When my cat greets me at the front door his tail is up and he rubs the side of his body against my hands as I untie the laces of my shoes. Incidentally, the tail-up position as a greeting between cats, which is reciprocated, makes me think how a cat feels about our failure to do the same thing when they greet us. It is presumed that each cat learns the body language of their caretaker/guardian to figure out whether their warm greeting has been noticed. It is believed that the tail-up position evolved between cats and not between cats and their owners which makes sense.
The style of rubbing that a cat adopts varies between individual cats. It is not known whether this variation has any significance. Some cats rub the side of their head while others will continue to rub down the side of their flank. Others will also include the tail. Other cats will not make direct contact with their owner. And then there are cats who will jump up to head-butt. The cat has to go on his hind legs because we are much taller than them; they might make contact with the person’s knee instead of the head.
It is said that some timid cats prefer to rub against physical objects nearby rather than the leg of the person e.g. a chair leg or door. Sometimes a confident cat who does not know the person might also do this. One expert, Dr John Bradshaw, says that cats might do it because they are confident that the object won’t push them away as opposed to a person who might well do so.
When a cat rubs against an object in this way some experts believe that they are simply depositing scent from glands on the side of their head and flanks. However, when cats deliberately wish to deposit scent they perform that action in a different way and therefore it is presumed that if a cat rubs against an object when greeting this is not a form of scent marking.

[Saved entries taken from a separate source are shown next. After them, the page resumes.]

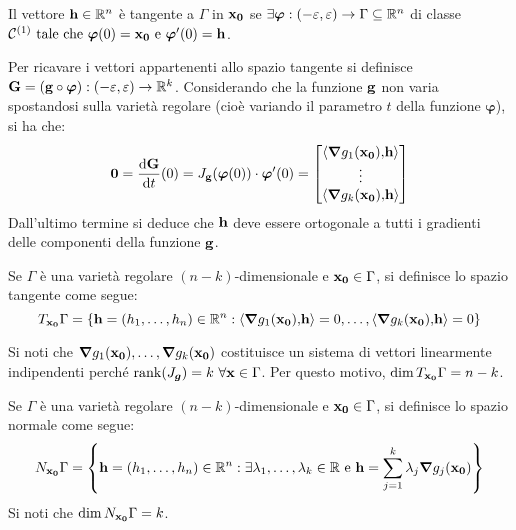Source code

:\begin{definition}
    Il vettore $\vb{h} \in \mathbb{R}^n$ è tangente a $\Gamma$ in $\vb{x_0}$ se $\exists \bm\varphi: (-\varepsilon, \varepsilon) \to \Gamma \subseteq \mathbb{R}^n$ di classe $\mathcal{C}^{(1)} \text{ tale che } \bm\varphi (0) = \vb{x_0} \text{ e } \bm\varphi ' (0) = \vb{h}$.
\end{definition}

Per ricavare i vettori appartenenti allo spazio tangente si definisce $\vb{G}=(\vb{g}\circ\bm\varphi):(-\varepsilon,\varepsilon)\to\mathbb{R}^k$. Considerando che la funzione $\vb{g}$ non varia spostandosi sulla varietà regolare (cioè variando il parametro $t$ della funzione $\bm\varphi$), si ha che:
$$
    \vb{0}=\frac{\dd \vb{G}}{\dd t}(0)=J_{\vb{g}}(\bm\varphi(0))\cdot \bm\varphi'(0)=
    \begin{bmatrix}
        \left\langle\grad g_1(\vb{x_0}){,}\vb{h}\right\rangle\\
        \vdots\\
        \left\langle\grad g_k(\vb{x_0}){,}\vb{h}\right\rangle
    \end{bmatrix}
$$
Dall'ultimo termine si deduce che $\vb{h}$ deve essere ortogonale a tutti i gradienti delle componenti della funzione $\vb{g}$.

\begin{definition}
    Se $\Gamma$ è una varietà regolare $(n-k)$-dimensionale e $\vb{x_0} \in \Gamma$, si definisce lo spazio tangente come segue:
    $$
        T_{\vb{x_0}}\Gamma = \{ \vb{h}=(h_1,\dots,h_n) \in \R^n : \ip{\grad g_1(\vb{x_0})}{\vb{h}}=0,\dots,\ip{\grad g_k(\vb{x_0})}{\vb{h}}=0 \}
    $$
\end{definition}

\begin{remark}
    Si noti che $\grad g_1(\vb{x_0}),\dots,\grad g_k (\vb{x_0})$ costituisce un sistema di vettori linearmente indipendenti perché $\rank(J_{\bm g})=k \ \forall \vb{x} \in \Gamma$. Per questo motivo, $\dim T_{\vb{x_0}}\Gamma= n-k$.
\end{remark}

\begin{definition}
    Se $\Gamma$ è una varietà regolare $(n-k)$-dimensionale e $\vb{x_0} \in \Gamma$, si definisce lo spazio normale come segue:
    $$
        N_{\vb{x_0}}\Gamma = \left\{ \vb{h}=(h_1,\dots,h_n) \in \mathbb{R}^n : \exists \lambda_1, \dots, \lambda_k \in \mathbb{R} \text{ e } \vb{h}=\sum_{j=1}^k \lambda_j \grad g_j(\vb{x_0}) \right\}
    $$
    Si noti che $\dim N_{\vb{x_0}}\Gamma = k$.
\end{definition}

Rubbing in this way can only be a sign of affection and is primarily a tactile action. In the past, I had thought that this was more about scent exchange but Dr Bradshaw says it’s more about a tactile response.

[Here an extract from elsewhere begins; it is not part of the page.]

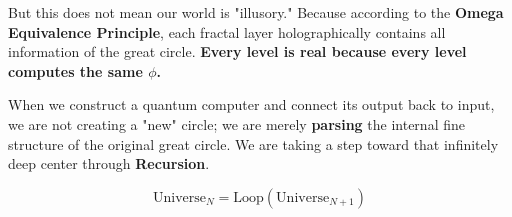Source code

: But this does not mean our world is "illusory." Because according to the \textbf{Omega Equivalence Principle}, each fractal layer holographically contains all information of the great circle.
\textbf{Every level is real because every level computes the same $\phi$.}

When we construct a quantum computer and connect its output back to input, we are not creating a "new" circle; we are merely \textbf{parsing} the internal fine structure of the original great circle. We are taking a step toward that infinitely deep center through \textbf{Recursion}.

\[\text{Universe}_{N} = \text{Loop} \left( \text{Universe}_{N+1} \right)\]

Another time that cats rub against us is at the moment we are about to feed them. This is said to be cupboard love. However, we all know that cats rub against each other or other animals indicating that they are not seeking a reward but declaring affection to the other animal. Very often cats will rub against a dog in the household. Rubbing is a social event.
Bradshaw says that when a cat rubs against a person or another animal they automatically deposit scent on that person but that this appears not to hold any significance for the cat; the primary purpose, as mentioned, of rubbing against the person is not to deposit scent. It is primarily a tactile display. He argues that if was about depositing scent the cat would then sniff the area where the scent had been deposited. I think I disagree with him on this because it is quite possible that cats are able to smell the scent in the air without having to physically sniff it on the person.

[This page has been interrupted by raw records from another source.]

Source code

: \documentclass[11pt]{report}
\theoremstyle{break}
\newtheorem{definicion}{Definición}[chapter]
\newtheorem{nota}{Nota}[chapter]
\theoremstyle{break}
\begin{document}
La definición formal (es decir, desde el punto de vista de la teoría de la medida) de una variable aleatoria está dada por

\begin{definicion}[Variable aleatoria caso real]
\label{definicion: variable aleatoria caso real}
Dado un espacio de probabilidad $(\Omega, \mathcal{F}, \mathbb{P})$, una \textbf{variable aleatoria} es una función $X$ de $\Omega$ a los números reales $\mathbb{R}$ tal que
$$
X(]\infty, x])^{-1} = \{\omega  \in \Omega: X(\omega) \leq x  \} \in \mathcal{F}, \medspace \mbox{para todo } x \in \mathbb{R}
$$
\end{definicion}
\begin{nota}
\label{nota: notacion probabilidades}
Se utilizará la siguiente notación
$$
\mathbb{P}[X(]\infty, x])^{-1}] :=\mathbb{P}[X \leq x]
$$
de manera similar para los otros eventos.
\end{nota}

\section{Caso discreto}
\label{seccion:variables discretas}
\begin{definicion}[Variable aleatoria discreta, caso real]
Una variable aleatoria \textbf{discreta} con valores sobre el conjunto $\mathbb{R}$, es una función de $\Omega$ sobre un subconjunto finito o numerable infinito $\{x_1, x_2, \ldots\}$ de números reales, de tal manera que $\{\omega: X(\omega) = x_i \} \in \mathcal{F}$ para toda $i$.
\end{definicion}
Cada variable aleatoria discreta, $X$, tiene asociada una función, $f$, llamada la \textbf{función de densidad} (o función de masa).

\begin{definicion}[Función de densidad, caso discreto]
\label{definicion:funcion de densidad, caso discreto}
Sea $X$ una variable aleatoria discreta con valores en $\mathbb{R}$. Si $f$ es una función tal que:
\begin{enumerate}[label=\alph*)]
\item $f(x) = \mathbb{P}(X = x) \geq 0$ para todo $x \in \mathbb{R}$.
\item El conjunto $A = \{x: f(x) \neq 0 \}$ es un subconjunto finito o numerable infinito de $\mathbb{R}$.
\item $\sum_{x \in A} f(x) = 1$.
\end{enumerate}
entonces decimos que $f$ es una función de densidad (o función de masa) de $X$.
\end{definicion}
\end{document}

When cats of a different size, who are friendly with each other, rub against each other then it is said that the smaller cat usually rubs the larger cat who does not reciprocate. Relating this to cats interacting with people, I’m not sure what other people do but when my cat rubs against me I stroke him which is my version of rubbing him and returning the favour. This may be important because although cats like to rub against us, and are not seeking reciprocation, it would seem that reciprocation is a good idea in order to cement the relationship. In fact I do more than simple stroke him; I pick him up and cuddle and kiss him with great affection.
At an early age, kittens spontaneously rub against older cats who they find friendly. Kittens may take a little while to find their feet in a new home and may take several weeks or perhaps even months to start rubbing on their new caretakers.